SQLite is often dismissed as a “toy” database, suitable only for mobile apps or local development. But when you push it into a high-concurrency server environment, you quickly discover that it is a robust, battle-hardened engine — provided you respect its physics.
We recently migrated our SSO platform’s test suite to run on SQLite to improve local development speed. What started as a simple configuration change turned into a deep dive into database locking, connection pooling, and the harsh reality of SQLITE_BUSY.
Here is the story of how we broke SQLite, and how we put it back together.
Phase 1: The Locking Nightmare
Our initial approach was naive: we simply swapped the Postgres driver for SQLite and kept our existing connection pool configuration (100 max connections). We fired up our integration tests with 8 parallel workers, expecting blazing fast results.

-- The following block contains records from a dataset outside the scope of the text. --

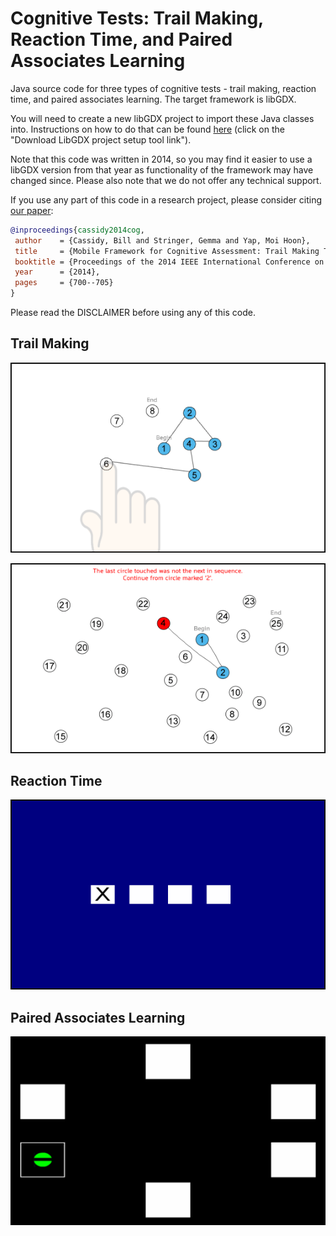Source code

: # Cognitive Tests: Trail Making, Reaction Time, and Paired Associates Learning
Java source code for three types of cognitive tests - trail making,
reaction time, and paired associates learning. The target framework is libGDX.

You will need to create a new libGDX project to import these Java
classes into. Instructions on how to do that can be found [here](https://libgdx.badlogicgames.com/documentation/gettingstarted/Creating%20Projects.html) (click on
the "Download LibGDX project setup tool link").

Note that this code was written in 2014, so you may find it easier to use a libGDX version from that year as functionality of the framework may have changed since. Please also note that we do not offer any technical support.

If you use any part of this code in a research project, please consider citing [our paper](https://www.researchgate.net/publication/295106328_Mobile_Framework_for_Cognitive_Assessment_Trail_Making_Test_and_Reaction_Time_Test):

```BibTex
@inproceedings{cassidy2014cog,
 author    = {Cassidy, Bill and Stringer, Gemma and Yap, Moi Hoon},
 title     = {Mobile Framework for Cognitive Assessment: Trail Making Test and Reaction Time Test},
 booktitle = {Proceedings of the 2014 IEEE International Conference on Computer and Information Technology},
 year      = {2014},
 pages     = {700--705}
} 
```

Please read the DISCLAIMER before using any of this code.

## Trail Making

![trail making picture 1](https://github.com/bc-bytes/cognitive-tests/blob/master/screenshots/tm1.png "trail making picture 1")

![trail making picture 2](https://github.com/bc-bytes/cognitive-tests/blob/master/screenshots/tm2.png "trail making picture 2")

## Reaction Time

![reaction time picture](https://github.com/bc-bytes/cognitive-tests/blob/master/screenshots/rtt.png "reaction time picture")

## Paired Associates Learning

![paired associates learning](https://github.com/bc-bytes/cognitive-tests/blob/master/screenshots/pal.png "paired associates learning")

Instead, we got a sea of red.
Tests were failing with 500 Internal Server Error and generic Database busy messages. The root cause? SQLite allows multiple readers, but only one writer at a time.
When 8 concurrent workers tried to write to the database simultaneously, they created a bottleneck. Thread A would grab a lock. Thread B would try to write, find the file locked, and panic.
Phase 2: The Band-Aid (Retries)
We tried to brute-force our way out. If the database is busy, surely we just need to wait longer?
- Increased SQLite timeout: We bumped the
busy_timeoutto 30 seconds. - Application-level Retries: We wrapped our transaction logic in a retry loop with exponential backoff.
This improved things slightly, but it introduced a new problem: Latency Spikes.
Requests that should take 50ms were taking 15 seconds. The retry queue became a storm. Workers were holding open transactions while waiting for locks, further starving other readers. We hadn’t solved the contention; we had just queued it up.
Phase 3: The “Raw SQL” Trap
We realized standard deferred transactions (BEGIN) were part of the problem. They don’t acquire the write lock until the first write statement. By then, another connection might have already grabbed it, leading to a deadlock.
We switched to BEGIN IMMEDIATE. This forces the transaction to acquire the write lock upfront.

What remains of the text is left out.